The Aquatic Adventure of the Last Human

I feel like the more of these posts I write, the more inclined I am to describe games in terms of other games. But even without that, it would be hard to play The Aquatic Adventure of the Last Human, a metroidvania set in a system of beautiful undersea caverns, and not think of Aquaria.

Oh, it’s not the same as Aquaria. It’s shorter, it’s more pixelated, and the balance of gameplay is more tilted towards massive boss fights. And, most importantly, it’s far-future sci-fi instead of fantasy. The player character, who you never actually see, returns from a time-dilated space voyage in a sort of space submarine that doubles as a regular submarine, only to find that the human race has died out. This time around, when you find submerged ruins of a lost civilization, the lost civilization is ours. Douglas Adams once had a character come to understand the destruction of the Earth on a gut level by concentrating on just the destruction of McDonald’s. One room in this game has a wee pixelated McDonald’s as part of the background art. It has a similar effect.

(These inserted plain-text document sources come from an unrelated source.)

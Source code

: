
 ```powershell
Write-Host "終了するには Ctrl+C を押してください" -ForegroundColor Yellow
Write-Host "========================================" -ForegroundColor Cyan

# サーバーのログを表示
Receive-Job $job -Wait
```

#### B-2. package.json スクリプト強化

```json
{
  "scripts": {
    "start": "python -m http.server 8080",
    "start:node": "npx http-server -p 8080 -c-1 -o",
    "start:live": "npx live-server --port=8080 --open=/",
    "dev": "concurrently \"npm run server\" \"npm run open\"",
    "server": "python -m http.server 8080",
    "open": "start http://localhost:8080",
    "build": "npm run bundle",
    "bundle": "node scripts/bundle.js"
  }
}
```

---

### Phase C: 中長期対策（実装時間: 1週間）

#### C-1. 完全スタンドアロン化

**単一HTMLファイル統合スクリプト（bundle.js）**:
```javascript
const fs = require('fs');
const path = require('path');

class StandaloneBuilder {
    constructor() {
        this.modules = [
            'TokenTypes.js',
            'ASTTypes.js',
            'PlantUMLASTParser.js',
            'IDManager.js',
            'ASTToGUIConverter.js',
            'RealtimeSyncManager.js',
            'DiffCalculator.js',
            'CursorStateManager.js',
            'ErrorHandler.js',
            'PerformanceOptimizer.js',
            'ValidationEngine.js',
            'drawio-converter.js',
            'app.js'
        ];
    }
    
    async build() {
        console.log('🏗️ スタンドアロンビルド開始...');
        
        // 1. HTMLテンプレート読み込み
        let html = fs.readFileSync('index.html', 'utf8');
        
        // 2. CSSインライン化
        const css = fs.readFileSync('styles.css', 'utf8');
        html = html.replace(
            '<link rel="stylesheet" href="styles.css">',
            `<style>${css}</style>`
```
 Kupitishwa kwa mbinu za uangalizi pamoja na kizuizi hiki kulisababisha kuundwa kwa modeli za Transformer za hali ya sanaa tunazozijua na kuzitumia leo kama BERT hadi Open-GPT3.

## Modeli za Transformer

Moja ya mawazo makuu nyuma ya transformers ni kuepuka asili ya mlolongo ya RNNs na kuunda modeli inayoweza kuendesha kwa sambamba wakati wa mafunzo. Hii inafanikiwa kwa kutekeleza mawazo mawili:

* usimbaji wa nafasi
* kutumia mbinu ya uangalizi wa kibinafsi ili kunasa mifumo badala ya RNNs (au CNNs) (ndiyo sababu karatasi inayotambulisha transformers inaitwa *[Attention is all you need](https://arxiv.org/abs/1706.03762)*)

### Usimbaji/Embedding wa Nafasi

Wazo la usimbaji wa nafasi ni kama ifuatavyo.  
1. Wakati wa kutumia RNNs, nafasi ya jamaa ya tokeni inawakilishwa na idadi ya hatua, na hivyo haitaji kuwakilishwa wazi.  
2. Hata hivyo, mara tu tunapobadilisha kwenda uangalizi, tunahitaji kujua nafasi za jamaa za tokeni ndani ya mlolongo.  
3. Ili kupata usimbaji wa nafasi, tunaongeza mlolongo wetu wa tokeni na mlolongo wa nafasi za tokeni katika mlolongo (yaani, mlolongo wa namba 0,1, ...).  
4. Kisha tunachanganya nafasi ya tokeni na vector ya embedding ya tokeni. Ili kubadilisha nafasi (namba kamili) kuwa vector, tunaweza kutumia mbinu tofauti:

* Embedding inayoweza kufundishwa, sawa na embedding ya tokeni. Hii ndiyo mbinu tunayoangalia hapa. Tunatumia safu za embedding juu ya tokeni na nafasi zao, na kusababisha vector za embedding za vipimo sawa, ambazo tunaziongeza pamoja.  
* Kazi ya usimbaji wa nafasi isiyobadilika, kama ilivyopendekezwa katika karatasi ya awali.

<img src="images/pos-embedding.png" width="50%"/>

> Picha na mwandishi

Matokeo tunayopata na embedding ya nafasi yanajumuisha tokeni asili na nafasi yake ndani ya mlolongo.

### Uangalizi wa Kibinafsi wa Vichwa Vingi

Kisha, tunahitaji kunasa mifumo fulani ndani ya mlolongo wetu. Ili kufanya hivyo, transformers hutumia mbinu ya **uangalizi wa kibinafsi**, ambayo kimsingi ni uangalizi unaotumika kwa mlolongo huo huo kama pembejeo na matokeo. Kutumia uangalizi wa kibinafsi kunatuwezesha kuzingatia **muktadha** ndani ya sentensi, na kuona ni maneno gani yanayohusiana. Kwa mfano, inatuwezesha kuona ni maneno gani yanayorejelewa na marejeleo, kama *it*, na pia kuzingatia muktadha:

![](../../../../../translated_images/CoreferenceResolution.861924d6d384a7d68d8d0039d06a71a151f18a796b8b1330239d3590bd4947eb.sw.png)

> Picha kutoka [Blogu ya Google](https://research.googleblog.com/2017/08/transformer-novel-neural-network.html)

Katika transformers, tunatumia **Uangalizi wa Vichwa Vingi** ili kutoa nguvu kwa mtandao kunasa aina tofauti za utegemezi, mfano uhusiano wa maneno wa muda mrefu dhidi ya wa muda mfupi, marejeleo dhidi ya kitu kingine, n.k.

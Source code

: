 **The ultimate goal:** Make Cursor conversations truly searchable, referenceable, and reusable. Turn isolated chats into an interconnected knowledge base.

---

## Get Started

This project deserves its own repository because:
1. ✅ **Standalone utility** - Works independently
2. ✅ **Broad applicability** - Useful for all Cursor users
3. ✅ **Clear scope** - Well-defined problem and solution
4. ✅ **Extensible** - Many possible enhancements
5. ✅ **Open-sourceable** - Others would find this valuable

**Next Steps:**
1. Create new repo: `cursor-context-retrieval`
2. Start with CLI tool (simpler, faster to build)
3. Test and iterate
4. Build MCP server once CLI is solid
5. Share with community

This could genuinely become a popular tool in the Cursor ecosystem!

It’s a bleak game. There is literally no hope of making things better. It’s far too late to save anyone. So instead you just pursue the implicit goals of the environment, exploring and fighting colossal sea monsters, and while you’re at it, why not torpedo some innocent fish? It’s not like there’s anyone around to care. Even challenging the bosses carries some sense of wantonness, destroying simply because you have nothing else to do. The one vaguely positive prospect is pursuing the mystery of what happened, finding recordings that give you gradual insight into how it all ended.

It all ended mainly because people couldn’t manage to cooperate on anything, even in the face of global catastrophe, instead polarizing into technocrats and eco-terrorists and devoting their efforts to fighting each other. Several of the bosses are relics of this time, monsters either man-made or inadvertently spawned, bearing witness to the sins of those they outlived. When the surviving humans eventually managed to build a vast machine capable of solving all their problems, it looked at the state of the world and decided humanity wasn’t worth saving. You confront this machine at the end, and it’s just as disappointed in you, for the destruction you’ve wreaked to get that far.

But for all its bleakness, it’s a pretty enjoyable game. It’s nice and explorey, and, as I’ve mentioned, has boss fights that truly give a sense of immensity. It strikes me that the underwater environment helps here: it gives the game an excuse to make movement in general slow, and that helps it to seem ponderous.